Dans le contexte, on trouve dans un compte-rendu du conseil municipal de Montville de 1814 la mention des charges confiées au garde champêtre : le maire de Montville se plaint au préfet de l’insécurité qui règne dans sa commune et lui demande la création d’une brigade de gendarmerie car le garde champêtre et la garde nationale ne suffisent pas à assurer l’ordre ; refus du préfet, mais accord pour un commissaire de police.
Dilemme financier toutefois : le commissaire coûte 800f par an alors que le garde champêtre ne touchait que 400f.
On licencie alors le garde champêtre. Comme le précise le compte rendu du conseil, ce dernier « portait les lettres aux administrés, faisait le crieur, les commissions de la mairie, nettoyait le corps de garde et la prison, et faisait la provision de bois ». Le recrutement d’une personne extérieure pour ces travaux est estimé à 100f. (Rions un peu : les commissaires de police n’ont pas non plus une grande stabilité, 3 se succèdent à ce poste de septembre 1847 à mars 1848).

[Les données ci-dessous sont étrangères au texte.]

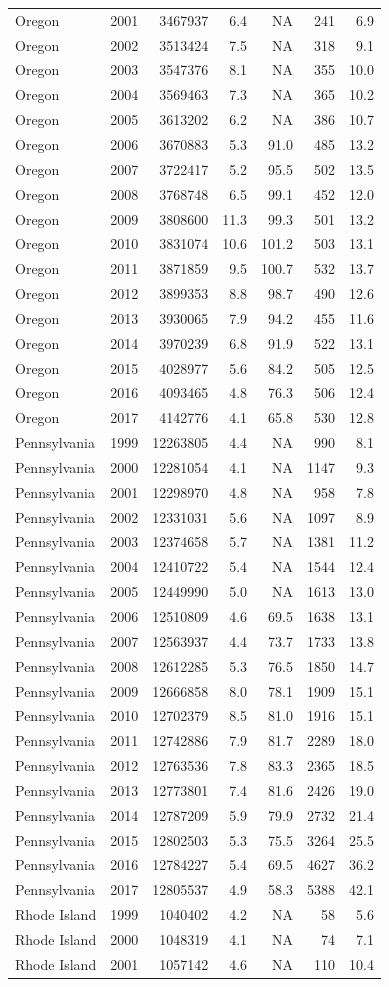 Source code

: \documentclass[
]{article}
\begin{document}
\begin{longtable}[]{@{}lrrrrrr@{}}
Oregon & 2001 & 3467937 & 6.4 & NA & 241 & 6.9\tabularnewline
Oregon & 2002 & 3513424 & 7.5 & NA & 318 & 9.1\tabularnewline
Oregon & 2003 & 3547376 & 8.1 & NA & 355 & 10.0\tabularnewline
Oregon & 2004 & 3569463 & 7.3 & NA & 365 & 10.2\tabularnewline
Oregon & 2005 & 3613202 & 6.2 & NA & 386 & 10.7\tabularnewline
Oregon & 2006 & 3670883 & 5.3 & 91.0 & 485 & 13.2\tabularnewline
Oregon & 2007 & 3722417 & 5.2 & 95.5 & 502 & 13.5\tabularnewline
Oregon & 2008 & 3768748 & 6.5 & 99.1 & 452 & 12.0\tabularnewline
Oregon & 2009 & 3808600 & 11.3 & 99.3 & 501 & 13.2\tabularnewline
Oregon & 2010 & 3831074 & 10.6 & 101.2 & 503 & 13.1\tabularnewline
Oregon & 2011 & 3871859 & 9.5 & 100.7 & 532 & 13.7\tabularnewline
Oregon & 2012 & 3899353 & 8.8 & 98.7 & 490 & 12.6\tabularnewline
Oregon & 2013 & 3930065 & 7.9 & 94.2 & 455 & 11.6\tabularnewline
Oregon & 2014 & 3970239 & 6.8 & 91.9 & 522 & 13.1\tabularnewline
Oregon & 2015 & 4028977 & 5.6 & 84.2 & 505 & 12.5\tabularnewline
Oregon & 2016 & 4093465 & 4.8 & 76.3 & 506 & 12.4\tabularnewline
Oregon & 2017 & 4142776 & 4.1 & 65.8 & 530 & 12.8\tabularnewline
Pennsylvania & 1999 & 12263805 & 4.4 & NA & 990 & 8.1\tabularnewline
Pennsylvania & 2000 & 12281054 & 4.1 & NA & 1147 & 9.3\tabularnewline
Pennsylvania & 2001 & 12298970 & 4.8 & NA & 958 & 7.8\tabularnewline
Pennsylvania & 2002 & 12331031 & 5.6 & NA & 1097 & 8.9\tabularnewline
Pennsylvania & 2003 & 12374658 & 5.7 & NA & 1381 & 11.2\tabularnewline
Pennsylvania & 2004 & 12410722 & 5.4 & NA & 1544 & 12.4\tabularnewline
Pennsylvania & 2005 & 12449990 & 5.0 & NA & 1613 & 13.0\tabularnewline
Pennsylvania & 2006 & 12510809 & 4.6 & 69.5 & 1638 & 13.1\tabularnewline
Pennsylvania & 2007 & 12563937 & 4.4 & 73.7 & 1733 & 13.8\tabularnewline
Pennsylvania & 2008 & 12612285 & 5.3 & 76.5 & 1850 & 14.7\tabularnewline
Pennsylvania & 2009 & 12666858 & 8.0 & 78.1 & 1909 & 15.1\tabularnewline
Pennsylvania & 2010 & 12702379 & 8.5 & 81.0 & 1916 & 15.1\tabularnewline
Pennsylvania & 2011 & 12742886 & 7.9 & 81.7 & 2289 & 18.0\tabularnewline
Pennsylvania & 2012 & 12763536 & 7.8 & 83.3 & 2365 & 18.5\tabularnewline
Pennsylvania & 2013 & 12773801 & 7.4 & 81.6 & 2426 & 19.0\tabularnewline
Pennsylvania & 2014 & 12787209 & 5.9 & 79.9 & 2732 & 21.4\tabularnewline
Pennsylvania & 2015 & 12802503 & 5.3 & 75.5 & 3264 & 25.5\tabularnewline
Pennsylvania & 2016 & 12784227 & 5.4 & 69.5 & 4627 & 36.2\tabularnewline
Pennsylvania & 2017 & 12805537 & 4.9 & 58.3 & 5388 & 42.1\tabularnewline
Rhode Island & 1999 & 1040402 & 4.2 & NA & 58 & 5.6\tabularnewline
Rhode Island & 2000 & 1048319 & 4.1 & NA & 74 & 7.1\tabularnewline
Rhode Island & 2001 & 1057142 & 4.6 & NA & 110 & 10.4\tabularnewline

\end{longtable}
\end{document}

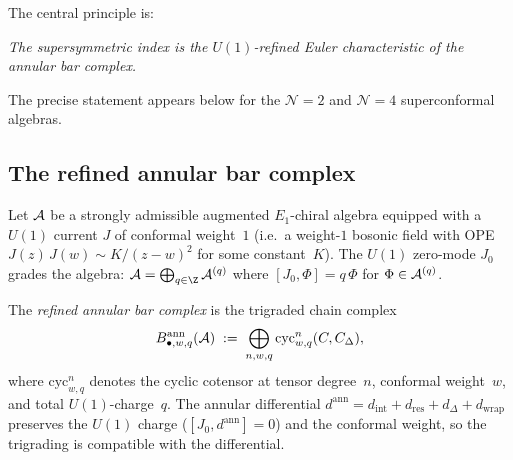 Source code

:The central principle is:

\begin{center}
\emph{The supersymmetric index is the $U(1)$-refined
Euler characteristic of the annular bar complex.}
\end{center}

\noindent
The precise statement appears below for the $\mathcal{N}=2$ and
$\mathcal{N}=4$ superconformal algebras.

\subsection{The refined annular bar complex}
\label{subsec:refined-annular}

\begin{definition}%
\label{def:refined-annular-bar}%
%
%
Let $\cA$ be a strongly admissible augmented $E_1$-chiral
algebra equipped with a $U(1)$ current $J$ of conformal
weight~$1$ (i.e.\ a weight-$1$ bosonic field with OPE
$J(z)\,J(w)\sim K/(z{-}w)^2$ for some constant~$K$).
The $U(1)$ zero-mode $J_0$ grades the algebra:
$\cA = \bigoplus_{q\in\Z}\cA^{(q)}$ where
$[J_0,\Phi] = q\,\Phi$ for $\Phi\in\cA^{(q)}$.

The \emph{refined annular bar complex} is the trigraded
chain complex
\[
B^{\mathrm{ann}}_{\bullet,w,q}(\cA)
\;:=\;
\bigoplus_{n,w,q}
\mathrm{cyc}^n_{w,q}(C,C_\Delta),
\]
where $\mathrm{cyc}^n_{w,q}$ denotes the cyclic cotensor
at tensor degree~$n$, conformal weight~$w$, and total
$U(1)$-charge~$q$. The annular differential
$d^{\mathrm{ann}} = d_{\mathrm{int}} + d_{\mathrm{res}}
+ d_\Delta + d_{\mathrm{wrap}}$
preserves the $U(1)$ charge ($[J_0, d^{\mathrm{ann}}]=0$)
and the conformal weight, so the trigrading is compatible
with the differential.
\end{definition}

Ces questions de salaire du garde champêtre sont récurrentes, la charge est importante et, toujours dans les comptes-rendus du conseil municipal de Cailly, on note : en 1863 un particulier fait un don d’une tunique pour le garde champêtre, le maire demande des fonds pour compléter la tenue, refus du conseil, au motif que la commune est en déficit, puis en 1900 1910, 1911,1921, le budget prévisionnel pointe à chaque fois un déficit nécessitant une augmentation des centimes additionnels (donc des impôts) pour y faire face.
Le législateur a conscience du poids financier de cet emploi et le 5 avril 1884 la loi lève l’obligation d’un garde champêtre par commune.
Au cours des XIXème et XXème siècles, les gardes champêtres restent fidèles à leurs maires, continuant leurs missions de surveillances des campagnes, d’auxiliaires de justice dans les villages, de crieurs publics en roulant le tambour ou en agitant la cloche ; ils portent encore les «mauvaises nouvelles » pendant la guerre 14-18, mais les gendarmes dont les compagnies se développent les remplacent progressivement. Leur démission ou leur départ à la retraite les font disparaître : de 34431 en 1845 sur le territoire national, on n’en dénombre plus que 726 en 2018. Mais, s’ils souffraient dans le passé d’une image désuète, des postes ont été recréés depuis quelques années par des collectivités rurales sous forme de brigades de gardes champêtres ou de police rurale : ce sont les nouvelles brigades vertes adaptées à la sécurité publique dans le domaine rural. Mais leurs compétences restent celles des adjoints de police judiciaire, ils constatent, recherchent, investiguent, verbalisent…
Fonctionnaires territoriaux, leur recrutement est ouvert au concours de la fonction territoriale, et comme un clin d’œil au passé, la plaque (ou l’écusson brodé) LA LOI orne toujours leur uniforme désormais aux couleurs de la nature.